Plaid Cymru angry over devolution 'stitch-up'
Welsh Secretary Stephen Crabb has rejected a Plaid Cymru request to reveal which political parties restricted further devolution.
Plaid MP Jonathan Edwards claimed the draft Wales Bill showed "a lack of vision and ambition for Wales".
He accused Mr Crabb of "a back room Westminster stitch-up" for refusing to publish minutes of the process leading to the St David's Day agreement.
Mr Crabb said the parties had agreed to keep the discussions confidential.

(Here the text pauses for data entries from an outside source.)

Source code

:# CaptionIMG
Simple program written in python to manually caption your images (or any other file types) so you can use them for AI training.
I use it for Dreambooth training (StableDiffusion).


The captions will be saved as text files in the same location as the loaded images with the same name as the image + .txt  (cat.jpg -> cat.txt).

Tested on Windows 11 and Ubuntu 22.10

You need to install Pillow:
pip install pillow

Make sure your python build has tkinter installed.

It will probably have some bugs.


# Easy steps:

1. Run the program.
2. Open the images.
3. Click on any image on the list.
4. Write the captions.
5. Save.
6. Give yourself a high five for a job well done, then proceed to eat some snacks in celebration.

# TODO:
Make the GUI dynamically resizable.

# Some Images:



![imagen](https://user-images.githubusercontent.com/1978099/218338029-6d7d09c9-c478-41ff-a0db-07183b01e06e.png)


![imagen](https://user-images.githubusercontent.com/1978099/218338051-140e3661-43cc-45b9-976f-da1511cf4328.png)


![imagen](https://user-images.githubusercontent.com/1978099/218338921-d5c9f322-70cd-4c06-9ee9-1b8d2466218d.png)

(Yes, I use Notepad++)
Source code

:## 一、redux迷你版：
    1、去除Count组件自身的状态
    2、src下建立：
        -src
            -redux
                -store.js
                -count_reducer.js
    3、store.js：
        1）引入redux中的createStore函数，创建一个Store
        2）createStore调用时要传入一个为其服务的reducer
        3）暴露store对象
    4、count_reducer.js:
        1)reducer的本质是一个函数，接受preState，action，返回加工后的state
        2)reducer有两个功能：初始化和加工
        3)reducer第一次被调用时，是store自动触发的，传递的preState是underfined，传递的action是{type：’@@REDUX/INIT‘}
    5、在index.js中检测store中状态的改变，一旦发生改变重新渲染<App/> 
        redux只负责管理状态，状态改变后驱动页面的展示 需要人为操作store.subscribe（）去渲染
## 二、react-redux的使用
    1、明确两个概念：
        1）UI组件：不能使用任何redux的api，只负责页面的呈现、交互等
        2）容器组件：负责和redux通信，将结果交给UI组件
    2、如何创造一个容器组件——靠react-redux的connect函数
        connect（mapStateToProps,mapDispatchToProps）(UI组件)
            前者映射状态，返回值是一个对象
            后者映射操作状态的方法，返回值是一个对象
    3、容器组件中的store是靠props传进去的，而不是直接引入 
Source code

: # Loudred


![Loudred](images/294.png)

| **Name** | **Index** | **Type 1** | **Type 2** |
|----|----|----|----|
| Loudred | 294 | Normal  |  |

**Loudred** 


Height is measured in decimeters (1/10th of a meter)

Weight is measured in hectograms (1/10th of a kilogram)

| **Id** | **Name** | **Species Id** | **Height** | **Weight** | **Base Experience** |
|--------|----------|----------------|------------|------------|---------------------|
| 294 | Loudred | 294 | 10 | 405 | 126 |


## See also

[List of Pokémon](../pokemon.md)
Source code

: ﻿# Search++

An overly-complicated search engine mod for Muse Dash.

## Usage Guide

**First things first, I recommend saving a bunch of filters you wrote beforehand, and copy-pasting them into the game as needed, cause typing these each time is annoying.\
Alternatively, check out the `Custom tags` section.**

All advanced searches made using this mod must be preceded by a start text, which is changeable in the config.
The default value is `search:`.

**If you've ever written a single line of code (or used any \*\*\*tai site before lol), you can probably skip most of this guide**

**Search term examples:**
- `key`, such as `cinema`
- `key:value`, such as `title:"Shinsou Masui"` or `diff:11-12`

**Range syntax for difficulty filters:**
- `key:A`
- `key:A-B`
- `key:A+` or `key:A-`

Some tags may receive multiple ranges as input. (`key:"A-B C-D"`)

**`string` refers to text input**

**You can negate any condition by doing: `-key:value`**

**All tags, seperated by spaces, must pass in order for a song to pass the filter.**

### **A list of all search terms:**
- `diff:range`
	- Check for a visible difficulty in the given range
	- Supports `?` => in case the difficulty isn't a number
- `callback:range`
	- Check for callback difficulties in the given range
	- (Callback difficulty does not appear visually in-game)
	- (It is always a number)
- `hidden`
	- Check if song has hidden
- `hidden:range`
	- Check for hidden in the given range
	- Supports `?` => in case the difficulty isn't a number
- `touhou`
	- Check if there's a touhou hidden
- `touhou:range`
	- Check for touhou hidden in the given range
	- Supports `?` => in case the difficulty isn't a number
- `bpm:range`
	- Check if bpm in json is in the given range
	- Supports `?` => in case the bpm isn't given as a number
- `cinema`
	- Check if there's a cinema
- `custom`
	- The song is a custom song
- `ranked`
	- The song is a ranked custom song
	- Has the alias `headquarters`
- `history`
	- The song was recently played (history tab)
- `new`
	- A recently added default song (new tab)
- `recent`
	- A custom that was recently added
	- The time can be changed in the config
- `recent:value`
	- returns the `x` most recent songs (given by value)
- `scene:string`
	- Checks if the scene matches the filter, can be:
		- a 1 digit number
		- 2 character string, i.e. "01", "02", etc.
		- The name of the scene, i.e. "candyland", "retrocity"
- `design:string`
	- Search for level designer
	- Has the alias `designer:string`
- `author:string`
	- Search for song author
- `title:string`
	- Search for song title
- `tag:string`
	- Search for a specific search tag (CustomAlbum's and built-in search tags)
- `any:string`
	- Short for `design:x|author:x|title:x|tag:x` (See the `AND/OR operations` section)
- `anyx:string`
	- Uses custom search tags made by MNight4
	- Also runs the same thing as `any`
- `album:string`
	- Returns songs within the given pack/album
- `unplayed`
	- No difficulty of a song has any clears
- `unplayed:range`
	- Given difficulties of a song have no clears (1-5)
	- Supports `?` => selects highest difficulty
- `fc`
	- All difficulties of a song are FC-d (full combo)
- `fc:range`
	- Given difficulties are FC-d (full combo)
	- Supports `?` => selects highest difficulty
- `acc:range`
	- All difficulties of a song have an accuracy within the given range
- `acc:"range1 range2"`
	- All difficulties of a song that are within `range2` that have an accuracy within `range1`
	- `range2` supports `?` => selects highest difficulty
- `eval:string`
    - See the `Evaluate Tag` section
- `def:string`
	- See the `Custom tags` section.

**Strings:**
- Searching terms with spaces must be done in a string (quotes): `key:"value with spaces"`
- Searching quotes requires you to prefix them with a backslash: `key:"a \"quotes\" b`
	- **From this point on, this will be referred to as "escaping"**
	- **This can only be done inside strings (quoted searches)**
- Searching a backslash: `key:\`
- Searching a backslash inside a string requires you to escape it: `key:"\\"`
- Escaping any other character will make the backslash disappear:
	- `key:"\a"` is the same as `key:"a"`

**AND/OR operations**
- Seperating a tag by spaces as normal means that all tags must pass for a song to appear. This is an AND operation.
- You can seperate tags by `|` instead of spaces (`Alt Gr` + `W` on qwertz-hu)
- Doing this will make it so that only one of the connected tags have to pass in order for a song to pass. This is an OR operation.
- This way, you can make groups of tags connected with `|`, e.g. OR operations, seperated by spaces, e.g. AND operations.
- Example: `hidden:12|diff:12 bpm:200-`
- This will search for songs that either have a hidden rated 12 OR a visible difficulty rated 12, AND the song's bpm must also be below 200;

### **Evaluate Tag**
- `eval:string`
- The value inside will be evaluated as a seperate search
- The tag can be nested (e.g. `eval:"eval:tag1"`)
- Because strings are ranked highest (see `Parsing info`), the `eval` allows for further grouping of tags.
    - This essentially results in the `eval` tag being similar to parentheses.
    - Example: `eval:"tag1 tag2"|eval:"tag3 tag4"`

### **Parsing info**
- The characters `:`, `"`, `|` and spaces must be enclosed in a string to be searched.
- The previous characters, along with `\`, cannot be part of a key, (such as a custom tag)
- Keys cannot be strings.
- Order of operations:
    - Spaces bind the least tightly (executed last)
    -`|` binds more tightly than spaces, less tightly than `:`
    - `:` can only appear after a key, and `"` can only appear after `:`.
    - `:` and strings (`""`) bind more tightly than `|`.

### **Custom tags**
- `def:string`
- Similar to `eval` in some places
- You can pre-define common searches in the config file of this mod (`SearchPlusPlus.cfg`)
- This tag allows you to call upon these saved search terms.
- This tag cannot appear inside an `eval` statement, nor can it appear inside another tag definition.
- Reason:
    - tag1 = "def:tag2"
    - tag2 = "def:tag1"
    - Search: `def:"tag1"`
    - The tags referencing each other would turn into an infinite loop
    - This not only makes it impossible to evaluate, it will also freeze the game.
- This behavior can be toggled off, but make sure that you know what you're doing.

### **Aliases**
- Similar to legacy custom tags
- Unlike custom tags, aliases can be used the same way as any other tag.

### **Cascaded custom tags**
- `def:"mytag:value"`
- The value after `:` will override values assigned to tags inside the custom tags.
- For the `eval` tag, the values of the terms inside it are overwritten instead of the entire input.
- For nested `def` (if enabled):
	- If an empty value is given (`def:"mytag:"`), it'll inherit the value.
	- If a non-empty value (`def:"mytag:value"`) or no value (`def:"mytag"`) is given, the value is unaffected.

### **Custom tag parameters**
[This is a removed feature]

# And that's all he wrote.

Mr Edwards said: "Plaid Cymru entered those discussions in good faith, but over half of the Silk Commission recommendations discussed during the St David's Day Process were vetoed by the UK Government and the Labour Party.
"There are gaping holes in the draft Wales Bill, ranging from the devolution of Network Rail functions and funding; devolution of policing; the appointment of a Welsh Crown Estates Commissioner; devolution of S4C; review of devolution of criminal justice.
"The refusal of the Secretary of State to publish minutes of the meeting smacks of another back room Westminster stitch-up between the Tories and the Labour Party."
The Carmarthen East and Dinefwr MP urged them to "put their tribal politics to one side and act in the Welsh national interest in improving this crucial Bill".
Mr Crabb replied in a written parliamentary answer: "I held a large number of meetings as part of the St David's Day process.
"These included meetings with the parliamentary representatives of the four main political parties in Wales to identify which Silk Commission recommendations had political consensus to be taken forward.
"It was agreed that discussions at these meetings would remain confidential, and the Government has no plans to publish minutes."
A Wales Office source added later: "Plaid Cymru played a full part in the St David's Day Agreement and signed up to the political consensus that underpinned it.
"They cannot now pretend to have no idea how that consensus was reached."